But they aren't without some risk. They're called junk bonds for a reason. If the economy turns down again or interest rates really start to rise, these funds are likely to fall in value... possibly by a great deal. So I don't recommend large positions in them today, and if you've got profits, it's probably a good idea to take some money off the table.
Sure, you could buy investment-grade corporate bonds, but they're not paying much more than Treasury bonds or blue-chip stocks these days, and they've rallied so much over the past year that the upside is probably limited at this point.
Crux: So you're recommending readers buy stocks instead?
Eifrig: Yes, but not just any stocks. I'm talking about a select group of high-quality dividend-paying stocks.
For any readers who may not be totally familiar, a dividend is just money that a company pays to shareholders. It's basically your cut of the company's profits. A long history of paying dividends is the mark of a top company. It means they've been successful and profitable. Companies can fudge numbers and use accounting tricks to make the quarterly earnings look better than they actually are, but you can't fake a dividend payment.
Keeping a portion of your portfolio in dividend-paying stocks is one of the great secrets to building long-term wealth. And today, we've got an opportunity to buy some of the world's best dividend stocks at fantastic prices.
You may be thinking I'm old-fashioned. These days most investors don't even think about dividends. Some professionals actually refuse to invest in stocks that pay dividends because they'd rather see the company spend all its money on growing the business and increasing the share price.
But those investors are missing one of the most important historical facts about the stock market. Almost half the total long-term gains from investing come from dividends.
If you're focusing only on capital gains, you're missing out on half of your long-term total returns.
As I told readers in my latest issue, one of the most important rules to investing – besides asset allocation, meaning what you buy, and position sizing, meaning how much you buy – is your exit strategy, or how you intend to get your money back.
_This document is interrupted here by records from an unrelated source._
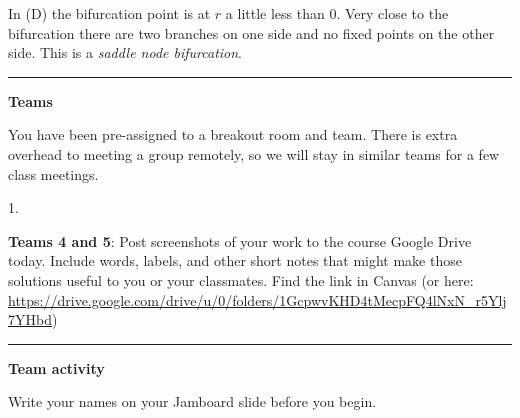 \documentclass[12pt,letterpaper,noanswers]{exam}
\begin{document}
In (D) the bifurcation point is at $r$ a little less than $0$.  Very close to the bifurcation there are two branches on one side and no fixed points on the other side.  This is a \emph{saddle node bifurcation}.

\vspace{0.2cm}

\hrule
\vspace{0.2cm}








\noindent\textbf{Teams}

You have been pre-assigned to a breakout room and team.  There is extra overhead to meeting a group remotely, so we will stay in similar teams for a few class meetings.

\begin{multicols}{2}
1. 
\end{multicols}

\noindent \textbf{Teams 4 and 5}: Post screenshots of your work to the course Google Drive today.  Include words, labels, and other short notes that might make those solutions useful to you or your classmates.  Find the link in Canvas (or here: \url{https://drive.google.com/drive/u/0/folders/1GcpwvKHD4tMecpFQ4lNxN_r5Ylj7YHbd})
\vspace{0.2cm}

\hrule
\vspace{0.2cm}

\noindent\textbf{Team activity}

Write your names on your Jamboard slide before you begin.
\end{document}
When you invest in a smaller company that's growing quickly, you don't mind letting your money grow along with the company. But eventually growth slows down, so what do you do? If it's a great business, you don't particularly want to sell the stock, but at the same time your capital gains will begin to slow dramatically.
Dividends are the answer. When you own a high-quality dividend stock, you get a steady payout from the company's earnings, and can still benefit from the slower but still steady growth in the business.
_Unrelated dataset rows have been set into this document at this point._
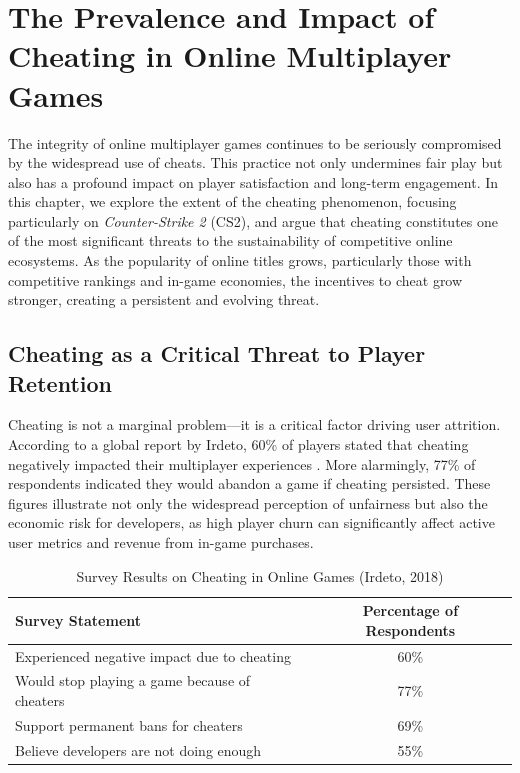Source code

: \chapter{The Prevalence and Impact of Cheating in Online Multiplayer Games}

The integrity of online multiplayer games continues to be seriously compromised by the widespread use of cheats. This practice not only undermines fair play but also has a profound impact on player satisfaction and long-term engagement. In this chapter, we explore the extent of the cheating phenomenon, focusing particularly on \textit{Counter-Strike 2} (CS2), and argue that cheating constitutes one of the most significant threats to the sustainability of competitive online ecosystems. As the popularity of online titles grows, particularly those with competitive rankings and in-game economies, the incentives to cheat grow stronger, creating a persistent and evolving threat.

\section{Cheating as a Critical Threat to Player Retention}

Cheating is not a marginal problem—it is a critical factor driving user attrition. According to a global report by Irdeto, 60\% of players stated that cheating negatively impacted their multiplayer experiences \cite{irdeto2018global}. More alarmingly, 77\% of respondents indicated they would abandon a game if cheating persisted. These figures illustrate not only the widespread perception of unfairness but also the economic risk for developers, as high player churn can significantly affect active user metrics and revenue from in-game purchases.

\begin{table}[H]
\centering
\caption{Survey Results on Cheating in Online Games (Irdeto, 2018)}
\label{tab:irdeto-survey}
\begin{tabular}{|l|c|}
\hline
\textbf{Survey Statement} & \textbf{Percentage of Respondents} \\
\hline
Experienced negative impact due to cheating & 60\% \\
Would stop playing a game because of cheaters & 77\% \\
Support permanent bans for cheaters & 69\% \\
Believe developers are not doing enough & 55\% \\
\hline
\end{tabular}
\end{table}

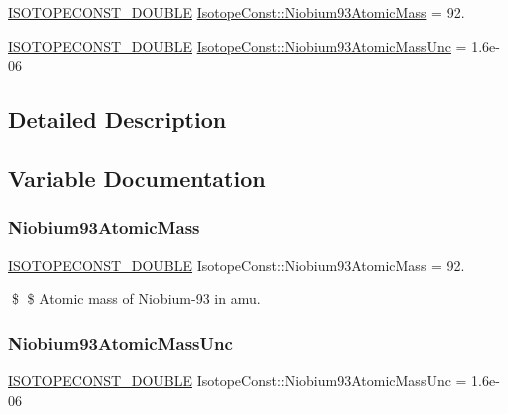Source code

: \begin{DoxyCompactItemize}
\item 
\mbox{\hyperlink{group___isotope_const-_macros_ga8f45a7272ce02c0b4c65c44636ed719a}{I\+S\+O\+T\+O\+P\+E\+C\+O\+N\+S\+T\+\_\+\+D\+O\+U\+B\+LE}} \mbox{\hyperlink{group___isotope_const-_niobium-_nb93_ga76e6afcb73531b34efc14970765e764a}{Isotope\+Const\+::\+Niobium93\+Atomic\+Mass}} = 92.
\item 
\mbox{\hyperlink{group___isotope_const-_macros_ga8f45a7272ce02c0b4c65c44636ed719a}{I\+S\+O\+T\+O\+P\+E\+C\+O\+N\+S\+T\+\_\+\+D\+O\+U\+B\+LE}} \mbox{\hyperlink{group___isotope_const-_niobium-_nb93_ga1b57e76ee3b22ae2120db66231380b90}{Isotope\+Const\+::\+Niobium93\+Atomic\+Mass\+Unc}} = 1.\+6e-\/06
\end{DoxyCompactItemize}


\subsection{Detailed Description}


\subsection{Variable Documentation}
\mbox{\label{group___isotope_const-_niobium-_nb93_ga76e6afcb73531b34efc14970765e764a}} 
\subsubsection{\texorpdfstring{Niobium93\+Atomic\+Mass}{Niobium93AtomicMass}}
{\footnotesize\ttfamily \mbox{\hyperlink{group___isotope_const-_macros_ga8f45a7272ce02c0b4c65c44636ed719a}{I\+S\+O\+T\+O\+P\+E\+C\+O\+N\+S\+T\+\_\+\+D\+O\+U\+B\+LE}} Isotope\+Const\+::\+Niobium93\+Atomic\+Mass = 92.}

\$ \$ Atomic mass of Niobium-\/93 in amu. \mbox{\label{group___isotope_const-_niobium-_nb93_ga1b57e76ee3b22ae2120db66231380b90}} 
\subsubsection{\texorpdfstring{Niobium93\+Atomic\+Mass\+Unc}{Niobium93AtomicMassUnc}}
{\footnotesize\ttfamily \mbox{\hyperlink{group___isotope_const-_macros_ga8f45a7272ce02c0b4c65c44636ed719a}{I\+S\+O\+T\+O\+P\+E\+C\+O\+N\+S\+T\+\_\+\+D\+O\+U\+B\+LE}} Isotope\+Const\+::\+Niobium93\+Atomic\+Mass\+Unc = 1.\+6e-\/06}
And right now could be the best opportunity to buy these stocks in 35 years.
Crux: What makes this a great time to buy?
Much of the time, the yields on bonds will be higher than the yields on most stocks. All things being equal, it usually doesn't make sense to make big purchases of dividend stocks at those times.
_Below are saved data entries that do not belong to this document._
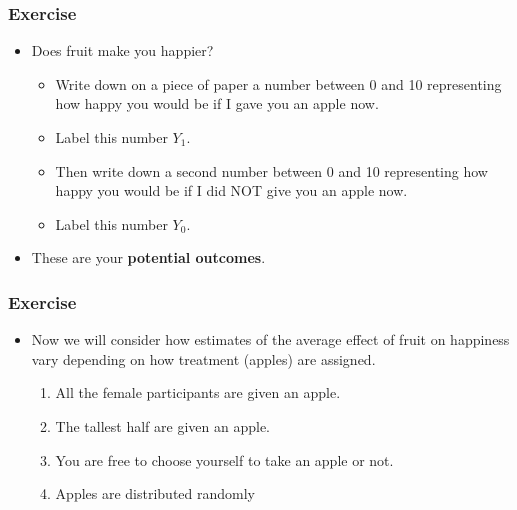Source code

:\documentclass[xcolor=x11names,compress]{beamer}\usepackage[]{graphicx}\usepackage[]{color}
\renewcommand{\(}{\begin{columns}}
\renewcommand{\)}{\end{columns}}
\newcommand{\<}[1]{\begin{column}{#1}}
\renewcommand{\>}{\end{column}}
\begin{document}
\begin{frame}
\frametitle{Exercise}
\begin{itemize}
\item Does fruit make you happier? 
\begin{itemize}
\item Write down on a piece of paper a number between 0 and 10 representing how happy you would be if I gave you an apple now. 
\item Label this number $Y_1$.
\item Then write down a second number between 0 and 10 representing how happy you would be if I did NOT give you an apple now. 
\item Label this number $Y_0$.
\end{itemize}
\item These are your \textbf{potential outcomes}.
\end{itemize}
\end{frame}

\begin{frame}
\frametitle{Exercise}
\begin{itemize}
\item Now we will consider how estimates of the average effect of fruit on happiness vary depending on how treatment (apples) are assigned.
\begin{enumerate}
\item All the female participants are given an apple.
\item The tallest half are given an apple.
\item You are free to choose yourself to take an apple or not.
\item Apples are distributed randomly
\end{enumerate}
\end{itemize}
\end{frame}
\end{document}
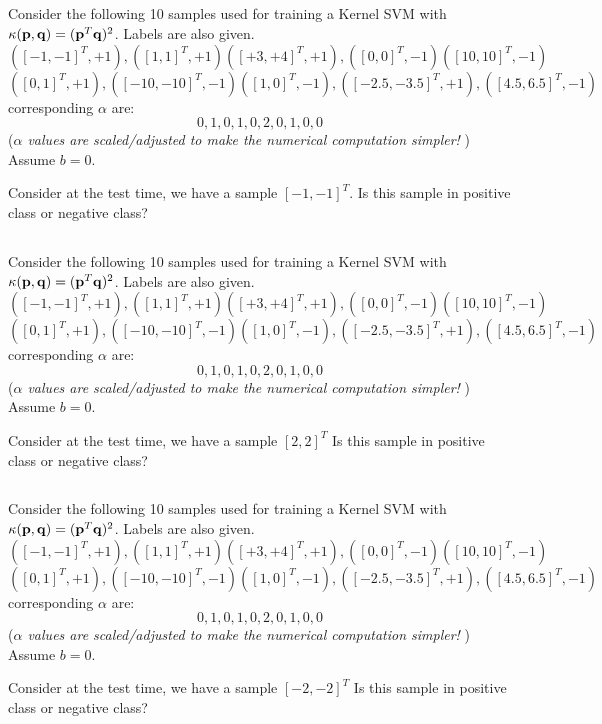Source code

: \begin{frame}
\section{}
Consider the following 10 samples used for training a Kernel SVM with $\kappa({\bf p}, {\bf q}) = ({\bf p}^T{\bf q})^2$.  Labels are also given.
\[ ([-1,-1]^T,+1), ([1,1]^T, +1) ([+3,+4]^T, +1), ([0,0]^T,-1) ([10,10]^T,-1) \]
\[ ([0,1]^T,+1), ([-10,-10]^T,-1) ([1,0]^T,-1),([-2.5,-3.5]^T,+1), ([4.5,6.5]^T,-1) \]
corresponding $\alpha$ are:
\[ 0,1,0,1,0,2,0,1,0,0\]
({\em $\alpha$ values are scaled/adjusted to make the numerical computation simpler!} )
Assume $b=0$.

Consider at the test time, we have a sample $[-1, -1]^T$.
Is this sample in positive class or negative class?




\end{frame}


\begin{frame}
\section{}
Consider the following 10 samples used for training a Kernel SVM with $\kappa({\bf p}, {\bf q}) = ({\bf p}^T{\bf q})^2$.  Labels are also given.
\[ ([-1,-1]^T,+1), ([1,1]^T, +1) ([+3,+4]^T, +1), ([0,0]^T,-1) ([10,10]^T,-1) \]
\[ ([0,1]^T,+1), ([-10,-10]^T,-1) ([1,0]^T,-1),([-2.5,-3.5]^T,+1), ([4.5,6.5]^T,-1) \]
corresponding $\alpha$ are:
\[ 0,1,0,1,0,2,0,1,0,0\]
({\em $\alpha$ values are scaled/adjusted to make the numerical computation simpler!} )
Assume $b=0$.

Consider at the test time, we have a sample $[2, 2]^T$
Is this sample in positive class or negative class?



\end{frame}


\begin{frame}
\section{}
Consider the following 10 samples used for training a Kernel SVM with $\kappa({\bf p}, {\bf q}) = ({\bf p}^T{\bf q})^2$.  Labels are also given.
\[ ([-1,-1]^T,+1), ([1,1]^T, +1) ([+3,+4]^T, +1), ([0,0]^T,-1) ([10,10]^T,-1) \]
\[ ([0,1]^T,+1), ([-10,-10]^T,-1) ([1,0]^T,-1),([-2.5,-3.5]^T,+1), ([4.5,6.5]^T,-1) \]
corresponding $\alpha$ are:
\[ 0,1,0,1,0,2,0,1,0,0\]
({\em $\alpha$ values are scaled/adjusted to make the numerical computation simpler!} )
Assume $b=0$.

Consider at the test time, we have a sample $[-2, -2]^T$
Is this sample in positive class or negative class?




\end{frame}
But right now, we have a rare situation where the yield on high-quality dividend stocks matches the yield on 10-year U.S. Treasurys. Today, you can get the same income as a safe Treasury note or bond, and still have the potential capital gains of a stock. This situation hasn't occurred in over 35 years.
Investors have been fleeing from stocks and into the safety of Treasurys, which has brought the yields on 10-years down below 3%.
Now I don't blame investors for being fearful and seeking safety. But I can't recommend giving the government your money for 10 years to make just 3%, especially when there's very little upside. I'd much rather earn 3% or more in the world's best dividend stocks that have the potential for significant capital gains.
Crux: What criteria do you look for in the best dividend stocks?
Eifrig: Well, our goal here is safety and income.
Number one is finding stocks that have paid out and increased dividends for a long time... 25 years or more, ideally. This limits our search to strong companies that have paid and grown their dividends through thick and thin.
When I hear from Retirement Millionaire readers, their biggest fear is that inflation will wipe out the purchasing power of their money. Companies that have grown their business and dividends for many years are likely to continue to do so.
Just limiting your search to these criteria drops your list of potential stocks from thousands to around 100.
We're also looking for companies that pay over 3%. Eliminating companies that pay 3% or less cuts the list down to less than 50.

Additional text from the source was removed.